ASSIGNED TASK: Each word in the data below should be copied exactly; the images should not.
STUDY MATERIAL Start Marker
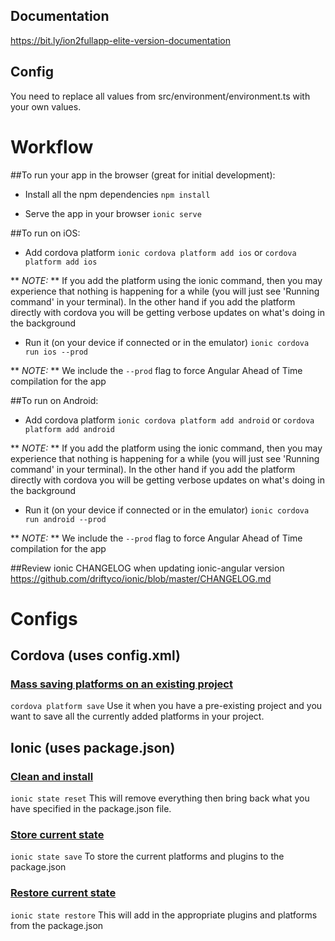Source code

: ## Documentation
https://bit.ly/ion2fullapp-elite-version-documentation

## Config
You need to replace all values from src/environment/environment.ts with your own values.

# Workflow
##To run your app in the browser (great for initial development):
- Install all the npm dependencies
`npm install`

- Serve the app in your browser
`ionic serve`

##To run on iOS:
- Add cordova platform
`ionic cordova platform add ios` or `cordova platform add ios`

** *NOTE:* ** If you add the platform using the ionic command, then you may experience that nothing is happening for a while (you will just see 'Running command' in your terminal). In the other hand if you add the platform directly with cordova you will be getting verbose updates on what's doing in the background


- Run it (on your device if connected or in the emulator)
`ionic cordova run ios --prod`

** *NOTE:* ** We include the `--prod` flag to force Angular Ahead of Time compilation for the app


##To run on Android:
- Add cordova platform
`ionic cordova platform add android` or `cordova platform add android`

** *NOTE:* ** If you add the platform using the ionic command, then you may experience that nothing is happening for a while (you will just see 'Running command' in your terminal). In the other hand if you add the platform directly with cordova you will be getting verbose updates on what's doing in the background


- Run it (on your device if connected or in the emulator)
`ionic cordova run android --prod`

** *NOTE:* ** We include the `--prod` flag to force Angular Ahead of Time compilation for the app

##Review ionic CHANGELOG when updating ionic-angular version
https://github.com/driftyco/ionic/blob/master/CHANGELOG.md

# Configs
## Cordova (uses config.xml)
### [Mass saving platforms on an existing project](http://cordova.apache.org/docs/en/latest/platform_plugin_versioning_ref/index.html#mass-saving-platforms-on-an-existing-project)
`cordova platform save`
Use it when you have a pre-existing project and you want to save all the currently added platforms in your project.

## Ionic (uses package.json)
### [Clean and install](https://www.raymondcamden.com/2015/04/20/ionic-adds-a-new-state-feature/)
`ionic state reset`
This will remove everything then bring back what you have specified in the package.json file.

### [Store current state](https://www.raymondcamden.com/2015/04/20/ionic-adds-a-new-state-feature/)
`ionic state save`
To store the current platforms and plugins to the package.json

### [Restore current state](https://www.raymondcamden.com/2015/04/20/ionic-adds-a-new-state-feature/)
`ionic state restore`
This will add in the appropriate plugins and platforms from the package.json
STUDY MATERIAL End Marker
SOLUTION TO THIS PROBLEM:
Source code

: ## Documentation
https://bit.ly/ion2fullapp-elite-version-documentation

## Config
You need to replace all values from src/environment/environment.ts with your own values.

# Workflow
##To run your app in the browser (great for initial development):
- Install all the npm dependencies
`npm install`

- Serve the app in your browser
`ionic serve`

##To run on iOS:
- Add cordova platform
`ionic cordova platform add ios` or `cordova platform add ios`

** *NOTE:* ** If you add the platform using the ionic command, then you may experience that nothing is happening for a while (you will just see 'Running command' in your terminal). In the other hand if you add the platform directly with cordova you will be getting verbose updates on what's doing in the background


- Run it (on your device if connected or in the emulator)
`ionic cordova run ios --prod`

** *NOTE:* ** We include the `--prod` flag to force Angular Ahead of Time compilation for the app


##To run on Android:
- Add cordova platform
`ionic cordova platform add android` or `cordova platform add android`

** *NOTE:* ** If you add the platform using the ionic command, then you may experience that nothing is happening for a while (you will just see 'Running command' in your terminal). In the other hand if you add the platform directly with cordova you will be getting verbose updates on what's doing in the background


- Run it (on your device if connected or in the emulator)
`ionic cordova run android --prod`

** *NOTE:* ** We include the `--prod` flag to force Angular Ahead of Time compilation for the app

##Review ionic CHANGELOG when updating ionic-angular version
https://github.com/driftyco/ionic/blob/master/CHANGELOG.md

# Configs
## Cordova (uses config.xml)
### [Mass saving platforms on an existing project](http://cordova.apache.org/docs/en/latest/platform_plugin_versioning_ref/index.html#mass-saving-platforms-on-an-existing-project)
`cordova platform save`
Use it when you have a pre-existing project and you want to save all the currently added platforms in your project.

## Ionic (uses package.json)
### [Clean and install](https://www.raymondcamden.com/2015/04/20/ionic-adds-a-new-state-feature/)
`ionic state reset`
This will remove everything then bring back what you have specified in the package.json file.

### [Store current state](https://www.raymondcamden.com/2015/04/20/ionic-adds-a-new-state-feature/)
`ionic state save`
To store the current platforms and plugins to the package.json

### [Restore current state](https://www.raymondcamden.com/2015/04/20/ionic-adds-a-new-state-feature/)
`ionic state restore`
This will add in the appropriate plugins and platforms from the package.json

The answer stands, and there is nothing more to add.